A Church of England vicar is to keep his job after he posted a link to an internet article blaming Israel for the September 11 terror attacks – but he faces a ban from using social media and commenting on Middle East issues.
Reverend Stephen Sizer used Facebook to promote the article entitled “9/11 Israel did it” and reportedly wrote: “Is this anti-Semitic? It raises so many questions.”
Dr Sizer, vicar at Christ Church in Virginia Water, Surrey, faced an investigation from the Diocese of Guildford where he is licensed.
He later issued a statement through the diocese expressing regret and admitting that sharing the article was “ill-considered and misguided”.
The Right Reverend Andrew Watson, the newly-appointed Bishop of Guildford, told a Press conference at Guildford that Dr Sizer had agreed to a prohibition from using social media for six months and from commenting on Middle Eastern issues while he remains in the employment of the diocese.

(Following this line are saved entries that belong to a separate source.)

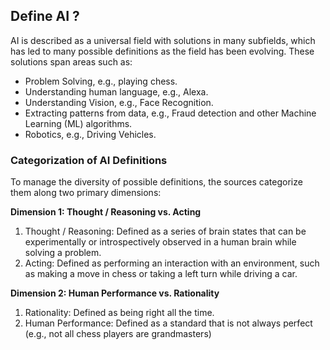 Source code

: ## Define AI ? 
AI is described as a universal field with solutions in many subfields, which has led to many possible definitions as the field has been evolving. 
These solutions span areas such as:
- Problem Solving, e.g., playing chess.
- Understanding human language, e.g., Alexa.
- Understanding Vision, e.g., Face Recognition.
- Extracting patterns from data, e.g., Fraud detection and other Machine Learning (ML) algorithms.
- Robotics, e.g., Driving Vehicles.

### Categorization of AI Definitions
To manage the diversity of possible definitions, the sources categorize them along two primary dimensions:

**Dimension 1: Thought / Reasoning vs. Acting**
1. Thought / Reasoning: Defined as a series of brain states that can be experimentally or introspectively observed in a human brain while solving a problem.
2. Acting: Defined as performing an interaction with an environment, such as making a move in chess or taking a left turn while driving a car.

**Dimension 2: Human Performance vs. Rationality**
1. Rationality: Defined as being right all the time.
2. Human Performance: Defined as a standard that is not always perfect (e.g., not all chess players are grandmasters)
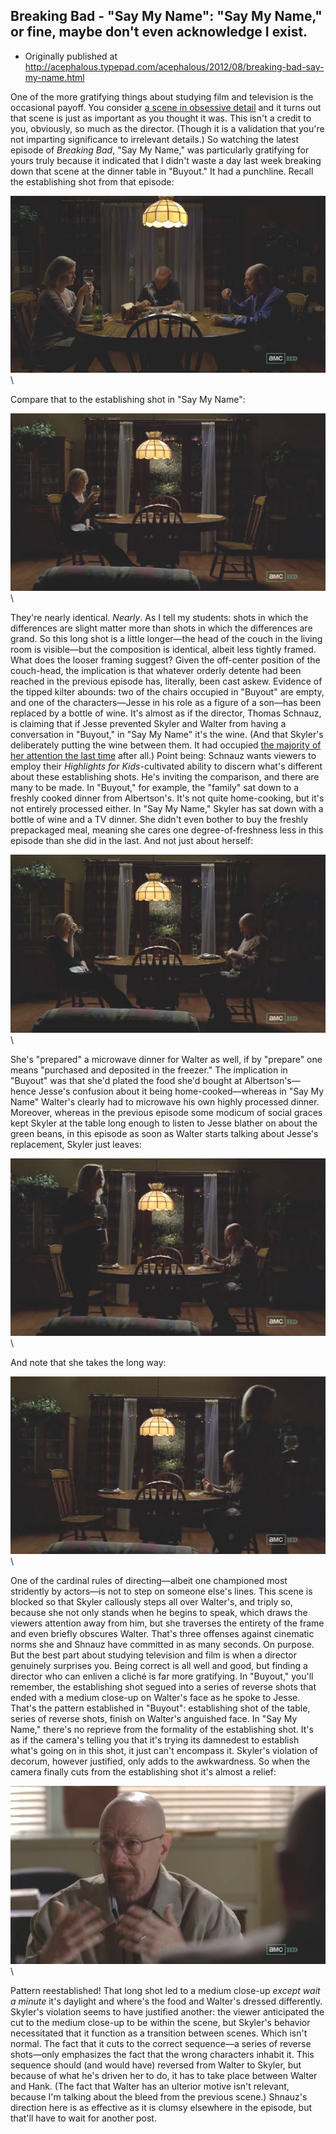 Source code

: ## Breaking Bad - "Say My Name": "Say My Name," or fine, maybe don't even acknowledge I exist.

 * Originally published at http://acephalous.typepad.com/acephalous/2012/08/breaking-bad-say-my-name.html

One of the more gratifying things about studying film and television is the occasional payoff. You consider [a scene in obsessive detail](http://www.lawyersgunsmoneyblog.com/2012/08/realism-and-bad-manners-in-breaking-bad) and it turns out that scene is just as important as you thought it was. This isn't a credit to you, obviously, so much as the director. (Though it is a validation that you're not imparting significance to irrelevant details.) So watching the latest episode of *Breaking Bad*, "Say My Name," was particularly gratifying for yours truly because it indicated that I didn't waste a day last week breaking down that scene at the dinner table in "Buyout." It had a punchline. Recall the establishing shot from that episode:

![Figure 01](images/tv/breaking-bad-say-my-name/01.png)\ 

Compare that to the establishing shot in "Say My Name":

![Figure 02](images/tv/breaking-bad-say-my-name/02.png)\ 

They're nearly identical. *Nearly*. As I tell my students: shots in which the differences are slight matter more than shots in which the differences are grand. So this long shot is a little longer—the head of the couch in the living room is visible—but the composition is identical, albeit less tightly framed. What does the looser framing suggest? Given the off-center position of the couch-head, the implication is that whatever orderly detente had been reached in the previous episode has, literally, been cast askew. Evidence of the tipped kilter abounds: two of the chairs occupied in "Buyout" are empty, and one of the characters—Jesse in his role as a figure of a son—has been replaced by a bottle of wine. It's almost as if the director, Thomas Schnauz, is claiming that if Jesse prevented Skyler and Walter from having a conversation in "Buyout," in "Say My Name" it's the wine. (And that Skyler's deliberately putting the wine between them. It had occupied [the majority of her attention the last time](http://www.lawyersgunsmoneyblog.com/wp-content/uploads/2012/08/breaking-bad00050.png) after all.)
Point being: Schnauz wants viewers to employ their *Highlights for Kids*-cultivated ability to discern what's different about these establishing shots. He's inviting the comparison, and there are many to be made. In "Buyout," for example, the "family" sat down to a freshly cooked dinner from Albertson's. It's not quite home-cooking, but it's not entirely processed either. In "Say My Name," Skyler has sat down with a bottle of wine and a TV dinner. She didn't even bother to buy the freshly prepackaged meal, meaning she cares one degree-of-freshness less in this episode than she did in the last. And not just about herself:

![Figure 03](images/tv/breaking-bad-say-my-name/03.png)\ 

She's "prepared" a microwave dinner for Walter as well, if by "prepare" one means "purchased and deposited in the freezer." The implication in "Buyout" was that she'd plated the food she'd bought at Albertson's—hence Jesse's confusion about it being home-cooked—whereas in "Say My Name" Walter's clearly had to microwave his own highly processed dinner. Moreover, whereas in the previous episode some modicum of social graces kept Skyler at the table long enough to listen to Jesse blather on about the green beans, in this episode as soon as Walter starts talking about Jesse's replacement, Skyler just leaves:

![Figure 04](images/tv/breaking-bad-say-my-name/04.png)\ 

And note that she takes the long way:

![Figure 05](images/tv/breaking-bad-say-my-name/05.png)\ 

One of the cardinal rules of directing—albeit one championed most stridently by actors—is not to step on someone else's lines. This scene is blocked so that Skyler callously steps all over Walter's, and triply so, because she not only stands when he begins to speak, which draws the viewers attention away from him, but she traverses the entirety of the frame and even briefly obscures Walter. That's three offenses against cinematic norms she and Shnauz have committed in as many seconds. On purpose.
But the best part about studying television and film is when a director genuinely surprises you. Being correct is all well and good, but finding a director who can enliven a cliché is far more gratifying. In "Buyout," you'll remember, the establishing shot segued into a series of reverse shots that ended with a medium close-up on Walter's face as he spoke to Jesse. That's the pattern established in "Buyout": establishing shot of the table, series of reverse shots, finish on Walter's anguished face. In "Say My Name," there's no reprieve from the formality of the establishing shot. It's as if the camera's telling you that it's trying its damnedest to establish what's going on in this shot, it just can't encompass it. Skyler's violation of decorum, however justified, only adds to the awkwardness. So when the camera finally cuts from the establishing shot it's almost a relief:

![Figure 06](images/tv/breaking-bad-say-my-name/06.png)\ 

Pattern reestablished! That long shot led to a medium close-up *except wait a minute* it's daylight and where's the food and Walter's dressed differently. Skyler's violation seems to have justified another: the viewer anticipated the cut to the medium close-up to be within the scene, but Skyler's behavior necessitated that it function as a transition between scenes. Which isn't normal. The fact that it cuts to the correct sequence—a series of reverse shots—only emphasizes the fact that the wrong characters inhabit it. This sequence should (and would have) reversed from Walter to Skyler, but because of what he's driven her to do, it has to take place between Walter and Hank. (The fact that Walter has an ulterior motive isn't relevant, because I'm talking about the bleed from the previous scene.) Shnauz's direction here is as effective as it is clumsy elsewhere in the episode, but that'll have to wait for another post.
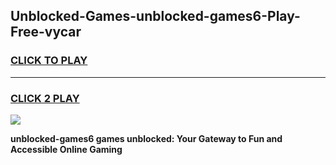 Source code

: 
## Unblocked-Games-unblocked-games6-Play-Free-vycar
<h3>
<a href="https://premium76.site?title=unblocked-games6&ref=19M">CLICK TO PLAY</a></h3>
<hr>

<h3>
<a href="https://premium76.site?title=unblocked-games6&ref=19M">CLICK 2 PLAY</a>
  
</h3>

<a href="https://premium76.site?title=unblocked-games6&ref=19M"><img src="https://clearcache.store/games.png"></a>


**unblocked-games6 games unblocked: Your Gateway to Fun and Accessible Online Gaming**
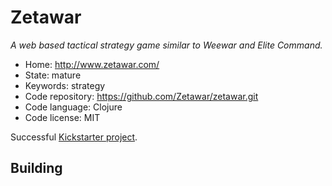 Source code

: # Zetawar

_A web based tactical strategy game similar to Weewar and Elite Command._

- Home: http://www.zetawar.com/
- State: mature
- Keywords: strategy
- Code repository: https://github.com/Zetawar/zetawar.git
- Code language: Clojure
- Code license: MIT

Successful [Kickstarter project](https://www.kickstarter.com/projects/djwhitt/zetawar).

## Building
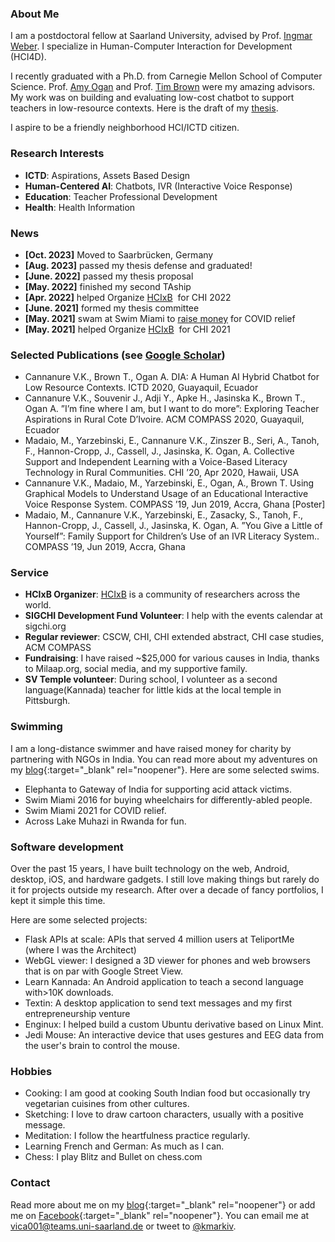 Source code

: ### About Me

I am a postdoctoral fellow at Saarland University, advised by Prof. [Ingmar Weber](https://ingmarweber.de/). I specialize in Human-Computer Interaction for Development (HCI4D).

I recently graduated with a Ph.D. from Carnegie Mellon School of Computer Science. Prof. [Amy Ogan](https://www.amyogan.com/) and Prof. [Tim Brown](https://www.africa.engineering.cmu.edu/about/contact/directory/bios/brown-tim.html) were my amazing advisors. My work was on building and evaluating low-cost chatbot to support teachers in low-resource contexts. Here is the draft of my [thesis]({{site.thesis_link}}).

I aspire to be a friendly neighborhood HCI/ICTD citizen.



### Research Interests

*   **ICTD**: Aspirations, Assets Based Design
*   **Human-Centered AI**: Chatbots, IVR (Interactive Voice Response)
*   **Education**: Teacher Professional Development
*   **Health**: Health Information

### News
*   **\[Oct. 2023\]** Moved to Saarbrücken, Germany
*   **\[Aug. 2023\]** passed my thesis defense and graduated!
*   **\[June. 2022\]** passed my thesis proposal
*   **\[May. 2022\]** finished my second TAship
*   **\[Apr. 2022\]** helped Organize [HCIxB](https://hcixb.org)  for CHI 2022
*   **\[June. 2021\]** formed my thesis committee
*   **\[May. 2021\]** swam at Swim Miami to [raise money](https://milaap.org/fundraisers/swim-oxygen-india-vikram) for COVID relief
*   **\[May. 2021\]** helped Organize [HCIxB](https://hcixb.org)  for CHI 2021

### Selected Publications (see [Google Scholar](https://scholar.google.com/citations?user=HVuuUzwAAAAJ&hl=en))

*   Cannanure V.K., Brown T., Ogan A. DIA: A Human AI Hybrid Chatbot for Low Resource Contexts. ICTD 2020, Guayaquil, Ecuador
*   Cannanure V.K., Souvenir J., Adji Y., Apke H., Jasinska K., Brown T., Ogan A. ”I’m fine where I am, but I want to do more”: Exploring Teacher Aspirations in Rural Cote D’Ivoire. ACM COMPASS 2020, Guayaquil, Ecuador
*   Madaio, M., Yarzebinski, E., Cannanure V.K., Zinszer B., Seri, A., Tanoh, F., Hannon-Cropp, J., Cassell, J., Jasinska, K. Ogan, A. Collective Support and Independent Learning with a Voice-Based Literacy Technology in Rural Communities. CHI ’20, Apr 2020, Hawaii, USA
*   Cannanure V.K., Madaio, M., Yarzebinski, E., Ogan, A., Brown T. Using Graphical Models to Understand Usage of an Educational Interactive Voice Response System. COMPASS ’19, Jun 2019, Accra, Ghana \[Poster\]
*   Madaio, M., Cannanure V.K., Yarzebinski, E., Zasacky, S., Tanoh, F., Hannon-Cropp, J., Cassell, J., Jasinska, K. Ogan, A. ”You Give a Little of Yourself”: Family Support for Children’s Use of an IVR Literacy System.. COMPASS ’19, Jun 2019, Accra, Ghana

### Service

*   **HCIxB Organizer**: [HCIxB](https://hcixb.org) is a community of researchers across the world.
*   **SIGCHI Development Fund Volunteer**: I help with the events calendar at sigchi.org
*   **Regular reviewer**: CSCW, CHI, CHI extended abstract, CHI case studies, ACM COMPASS
*   **Fundraising**: I have raised ~$25,000 for various causes in India, thanks to Milaap.org, social media, and my supportive family.
*   **SV Temple volunteer**: During school, I volunteer as a second language(Kannada) teacher for little kids at the local temple in Pittsburgh.

### Swimming

I am a long-distance swimmer and have raised money for charity by partnering with NGOs in India. You can read more about my adventures on my [blog](https://kmarkiv.wordpress.com/2017/06/21/swimming-10-miles-from-elephanta-island-to-gateway-of-india-for-acid-attack/){:target="\_blank" rel="noopener"}. Here are some selected swims. 

*   Elephanta to Gateway of India for supporting acid attack victims.
*   Swim Miami 2016 for buying wheelchairs for differently-abled people.
*   Swim Miami 2021 for COVID relief.
*   Across Lake Muhazi in Rwanda for fun.

### Software development

Over the past 15 years, I have built technology on the web, Android, desktop, iOS, and hardware gadgets. I still love making things but rarely do it for projects outside my research. After over a decade of fancy portfolios, I kept it simple this time.

Here are some selected projects:

*   Flask APIs at scale: APIs that served 4 million users at TeliportMe (where I was the Architect)
*   WebGL viewer: I designed a 3D viewer for phones and web browsers that is on par with Google Street View.
*   Learn Kannada: An Android application to teach a second language with>10K downloads.
*   Textin: A desktop application to send text messages and my first entrepreneurship venture
*   Enginux: I helped build a custom Ubuntu derivative based on Linux Mint.
*   Jedi Mouse: An interactive device that uses gestures and EEG data from the user's brain to control the mouse.

### Hobbies

*   Cooking: I am good at cooking South Indian food but occasionally try vegetarian cuisines from other cultures.
*   Sketching: I love to draw cartoon characters, usually with a positive message.
*   Meditation: I follow the heartfulness practice regularly.
*   Learning French and German: As much as I can.
*   Chess: I play Blitz and Bullet on chess.com 

### Contact

Read more about me on my [blog](https://kmarkiv.wordpress.com/){:target="\_blank" rel="noopener"} or add me on [Facebook](https://www.facebook.com/vikramkamathc){:target="\_blank" rel="noopener"}. You can email me at [vica001@teams.uni-saarland.de](mailto:vica001@teams.uni-saarland.de) or tweet to [@kmarkiv](https://twitter.com/kmarkiv).
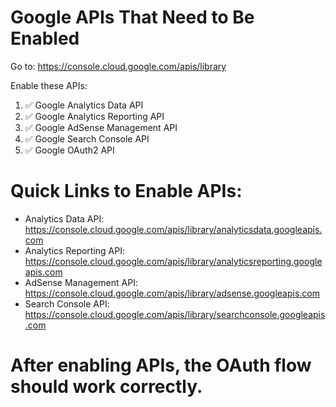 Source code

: # Google APIs That Need to Be Enabled

Go to: https://console.cloud.google.com/apis/library

Enable these APIs:
1. ✅ Google Analytics Data API
2. ✅ Google Analytics Reporting API  
3. ✅ Google AdSense Management API
4. ✅ Google Search Console API
5. ✅ Google OAuth2 API

# Quick Links to Enable APIs:
- Analytics Data API: https://console.cloud.google.com/apis/library/analyticsdata.googleapis.com
- Analytics Reporting API: https://console.cloud.google.com/apis/library/analyticsreporting.googleapis.com
- AdSense Management API: https://console.cloud.google.com/apis/library/adsense.googleapis.com
- Search Console API: https://console.cloud.google.com/apis/library/searchconsole.googleapis.com

# After enabling APIs, the OAuth flow should work correctly.
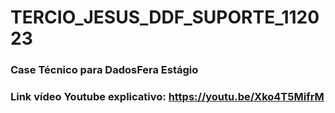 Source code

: # TERCIO_JESUS_DDF_SUPORTE_112023
### Case Técnico para DadosFera Estágio
### Link vídeo Youtube explicativo: https://youtu.be/Xko4T5MifrM

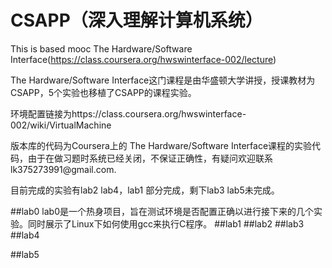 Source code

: # CSAPP（深入理解计算机系统）
This is based mooc The Hardware/Software Interface(https://class.coursera.org/hwswinterface-002/lecture)
<p>The Hardware/Software Interface这门课程是由华盛顿大学讲授，授课教材为CSAPP，5个实验也移植了CSAPP的课程实验。
  <p>环境配置链接为https://class.coursera.org/hwswinterface-002/wiki/VirtualMachine
  <p>版本库的代码为Coursera上的 The Hardware/Software  Interface课程的实验代码，由于在做习题时系统已经关闭，不保证正确性，有疑问欢迎联系lk375273991@gmail.com.
  
  <p>目前完成的实验有lab2 lab4，lab1 部分完成，剩下lab3 lab5未完成。

##lab0
lab0是一个热身项目，旨在测试环境是否配置正确以进行接下来的几个实验。同时展示了Linux下如何使用gcc来执行C程序。
##lab1
##lab2
##lab3
##lab4

##lab5
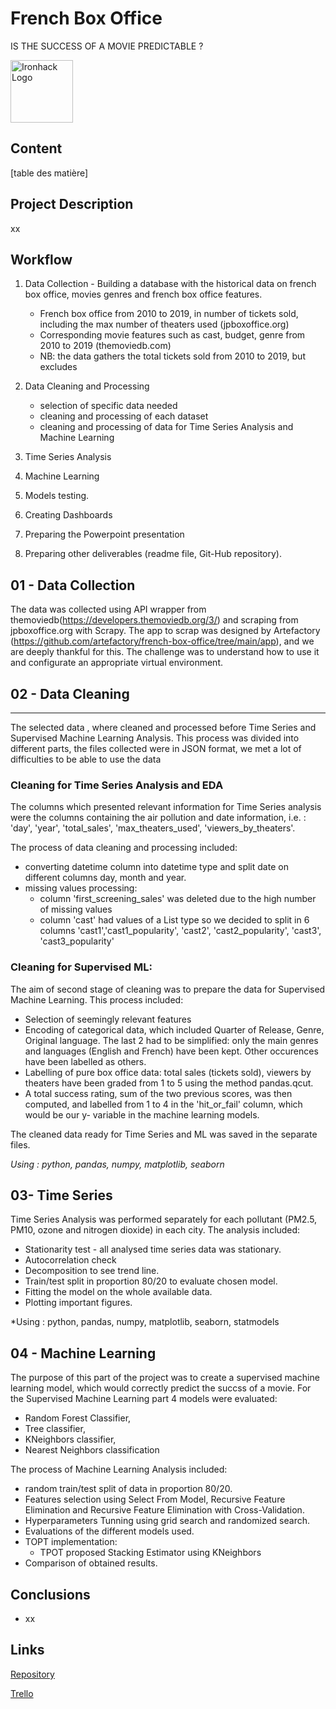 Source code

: # French Box Office 
IS THE SUCCESS OF A MOVIE PREDICTABLE ? 

<img src="https://bit.ly/2VnXWr2" alt="Ironhack Logo" width="100"/>


## Content
[table des matière]

## Project Description

xx

## Workflow

1. Data Collection - Building a database with the historical data on french box office, movies genres and french box office features.
   - French box office from 2010 to 2019, in number of tickets sold, including the max number of theaters used (jpboxoffice.org)
   - Corresponding movie features such as cast, budget, genre from 2010 to 2019 (themoviedb.com) 
   - NB: the data gathers the total tickets sold from 2010 to 2019, but excludes 
2. Data Cleaning and Processing
   - selection of specific data needed 
   - cleaning and processing of each dataset
   - cleaning and processing of data for Time Series Analysis and Machine Learning
  
5. Time Series Analysis
6. Machine Learning
7. Models testing.
9. Creating Dashboards
10. Preparing the Powerpoint presentation
11. Preparing other deliverables (readme file, Git-Hub repository).

## 01 - Data Collection

The data was collected using API wrapper from themoviedb(https://developers.themoviedb.org/3/) and scraping from jpboxoffice.org with Scrapy. The app to scrap was designed by Artefactory (https://github.com/artefactory/french-box-office/tree/main/app), and we are deeply thankful for this.
The challenge was to understand how to use it and configurate an appropriate virtual environment.

## 02 - Data Cleaning
_______________________________________________________________________________________________________________
The selected data , where cleaned and processed before Time Series and Supervised Machine Learning Analysis. This process was divided into different parts, the files collected were in JSON format, we met a lot of difficulties to be able to use the data

### Cleaning for Time Series Analysis and EDA

The columns which presented relevant information for Time Series analysis were the columns containing the air pollution and date information, i.e. : 'day', 'year', 'total_sales', 'max_theaters_used', 'viewers_by_theaters'.

The process of data cleaning and processing included:

- converting datetime column into datetime type and split date on different columns day, month and year.
- missing values processing:
  - column 'first_screening_sales' was deleted due to the high number of missing values
  - column 'cast' had values of a List type so we decided to split in 6 columns 'cast1','cast1_popularity', 'cast2', 'cast2_popularity', 'cast3', 'cast3_popularity'

### Cleaning for Supervised ML:

The aim of second stage of cleaning was to prepare the data for Supervised Machine Learning. This process included:

- Selection of seemingly relevant features
- Encoding of categorical data, which included Quarter of Release, Genre, Original language. The last 2 had to be simplified: only the main genres and languages (English and French) have been kept. Other occurences have been labelled as others.
- Labelling of pure box office data: total sales (tickets sold), viewers by theaters have been graded from 1 to 5 using the method pandas.qcut.
- A total success rating, sum of the two previous scores, was then computed, and labelled from 1 to 4 in the 'hit_or_fail' column, which would be our y- variable in the machine learning models.

The cleaned data ready for Time Series and ML was saved in the separate files.

*Using : python, pandas, numpy, matplotlib, seaborn*

## 03- Time Series

Time Series Analysis was performed separately for each pollutant (PM2.5, PM10, ozone and nitrogen dioxide) in each city.
The analysis included:

- Stationarity test - all analysed time series data was stationary.
- Autocorrelation check 
- Decomposition to see trend line.
- Train/test split in proportion 80/20 to evaluate chosen model.
- Fitting the model on the whole available data.
- Plotting important figures.

*Using : python, pandas, numpy, matplotlib, seaborn, statmodels

## 04 - Machine Learning

The purpose of this part of the project was to create a supervised machine learning model, which would correctly predict the succss of a movie.
For the Supervised Machine Learning part 4 models were evaluated:

- Random Forest Classifier,
- Tree classifier,
- KNeighbors classifier,
- Nearest Neighbors classification

The process of Machine Learning Analysis included:

- random train/test split of data in proportion 80/20.
- Features selection using Select From Model, Recursive Feature Elimination and Recursive Feature Elimination with Cross-Validation.
- Hyperparameters Tunning using grid search and randomized search.
- Evaluations of the different models used.
- TOPT implementation:
  - TPOT proposed Stacking Estimator using KNeighbors
- Comparison of obtained results.


## Conclusions

- xx

## Links

[Repository](x)

[Trello]()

He said: “It is my view that Stephen’s strong but increasingly undisciplined commitment to an anti-Zionist agenda has become a liability to his own ministry and that of the wider church.
“Many who more moderately support the Palestinian cause and share his critique of a particular brand of Christian fundamentalism, themselves find Stephen’s actions to be increasingly unhelpful and counter-productive, a fact he himself now recognises.
“It is therefore my decision that Stephen’s work in this area is no longer compatible with his ministry as a parish priest.
“In order for Stephen to remain in parish ministry, I have therefore asked for and received from him a solemn undertaking, in writing, that he is to refrain entirely from writing or speaking on any themes that relate, either directly or indirectly, to the current situation in the Middle East or to its historical backdrop.”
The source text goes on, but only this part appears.